Кровавые слезы покатились по синим щекам мертвеца, и он исчез с грустною улыбкой… Я возвратился на его могилу, преклонил колени, молился и долго плакал; не знаю, поняли ли проходящие, о чем я плакал…

После восьмилетней уединенной жизни, посвященной сухим цифрам и выкладкам, сочинитель сих отрывков, кажется, начал уже ощущать неудовлетворительность своих теорий, и для того ли, чтоб рассеять себя, или чтоб послушать мнений живых людей, или даже чтоб минутным отдыхом освежить свои силы, он бросился в светский вихрь. Эта атмосфера была ему не по сердцу — и, вероятно, в минуту досады, он набросал на бумагу эти строки, из которых одним я дал название «Бала»; другой отрывок носит на себе заглавие «Мститель»; в обеих статьях отражается и некоторая напыщенность, обыкновенная человеку деловому, принявшемуся за поэтическое перо, и какая-то статистическая привычка к исчислениям; и вместе впечатление, произведенное на сочинителя чтением новых романов, — чтением, необходимым для посетителя гостиных.

Бал

[Gaudium magnum nuntio vobis]

1

[Победа! победа! читали вы бюллетень? важная победа! историческая победа! особенно отличились картечь и разрывные бомбы; десять тысяч убитых; вдвое против того отнесено на перевязку; рук и ног груды; взяты пушки с бою; привезены знамена, обрызганные кровью и мозгом; на иных отпечатались кровавые руки.

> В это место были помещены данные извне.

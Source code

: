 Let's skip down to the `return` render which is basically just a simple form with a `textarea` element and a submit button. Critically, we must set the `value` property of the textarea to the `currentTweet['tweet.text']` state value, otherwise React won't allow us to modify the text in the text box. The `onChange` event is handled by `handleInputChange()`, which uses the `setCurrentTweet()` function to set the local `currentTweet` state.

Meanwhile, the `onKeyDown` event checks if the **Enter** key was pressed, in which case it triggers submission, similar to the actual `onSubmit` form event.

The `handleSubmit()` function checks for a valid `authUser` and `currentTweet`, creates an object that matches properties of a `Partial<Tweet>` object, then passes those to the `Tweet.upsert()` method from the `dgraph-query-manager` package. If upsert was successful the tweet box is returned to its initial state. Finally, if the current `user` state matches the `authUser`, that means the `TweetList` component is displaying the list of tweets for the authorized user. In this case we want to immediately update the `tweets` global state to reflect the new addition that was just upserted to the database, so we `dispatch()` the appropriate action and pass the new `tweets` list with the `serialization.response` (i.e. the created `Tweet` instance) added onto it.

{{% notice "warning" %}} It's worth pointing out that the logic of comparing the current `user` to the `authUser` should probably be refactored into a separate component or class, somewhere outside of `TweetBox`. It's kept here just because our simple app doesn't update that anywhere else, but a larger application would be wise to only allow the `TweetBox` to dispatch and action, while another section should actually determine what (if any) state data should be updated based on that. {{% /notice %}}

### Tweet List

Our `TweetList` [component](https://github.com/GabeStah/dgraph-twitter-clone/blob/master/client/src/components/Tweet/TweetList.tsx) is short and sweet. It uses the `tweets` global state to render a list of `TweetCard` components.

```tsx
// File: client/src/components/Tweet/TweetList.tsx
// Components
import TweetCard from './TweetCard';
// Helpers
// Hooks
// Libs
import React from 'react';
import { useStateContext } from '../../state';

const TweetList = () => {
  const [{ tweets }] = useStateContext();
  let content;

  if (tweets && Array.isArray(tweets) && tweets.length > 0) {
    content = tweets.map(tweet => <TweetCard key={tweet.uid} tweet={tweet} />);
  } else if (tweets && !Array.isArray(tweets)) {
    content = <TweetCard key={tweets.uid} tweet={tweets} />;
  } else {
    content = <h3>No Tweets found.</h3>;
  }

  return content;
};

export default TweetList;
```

Как, зачем, из-за чего была свалка, знают немногие, и то про себя; но что нужды! победа! победа! во всем городе радость! сигнал подан: праздник за праздником; никто не хочет отстать от других. Тридцать тысяч вон из строя! Шутка ли! все веселится, поет и пляшет…]

Бал разгорался час от часу сильнее; тонкий чад волновался над бесчисленными тускнеющими свечами; сквозь него трепетали штофные занавесы, мраморные вазы, золотые кисти, барельефы, колонны, картины; от обнаженной груди красавиц поднимался знойный воздух, и часто, когда пары, будто бы вырвавшиеся из рук чародея, в быстром кружении промелькали перед глазами, — вас, как в безводных степях Аравии, обдавал горячий, удушающий ветер; час от часу скорее развивались душистые локоны; смятая дымка небрежнее свертывалась на распаленные плечи; быстрее бился пульс; чаще встречались руки, близились вспыхивающие лица; томнее делались взоры, слышнее смех и шопот; старики поднимались с мест своих, расправляли бессильные члены, и в полупотухших, остолбенелых глазах мешалась горькая зависть с горьким воспоминанием прошедшего, — и все вертелось, прыгало, бесновалось в сладострастном безумии…

На небольшом возвышении с визгом скользили смычки по натянутым струнам; трепетал могильный голос волторн, и однообразные звуки литавр отзывались насмешливым хохотом. Седой капельмейстер, с улыбкой на лице, вне себя от восторга, беспрестанно учащал размер и взором, телодвижениями возбуждал утомленных музыкантов.

«Не правда ли? — говорил он мне отрывисто, не оставляя смычка. — Не правда ли? я говорил, что бал будет на славу, — и сдержал свое слово; все дело в музыке; я ее нарочно так и составил, чтобы она с места поднимала… не давала бы задуматься… так приказано… в сочинениях славных музыкантов есть странные места — я славно подобрал их — в этом все дело; вот, слышите: это вопль Доны-Анны, когда Дон-Жуан насмехается над нею; вот стон умирающего командора; вот минута, когда Отелло начинает верить своей ревности, — вот последняя молитва Дездемоны».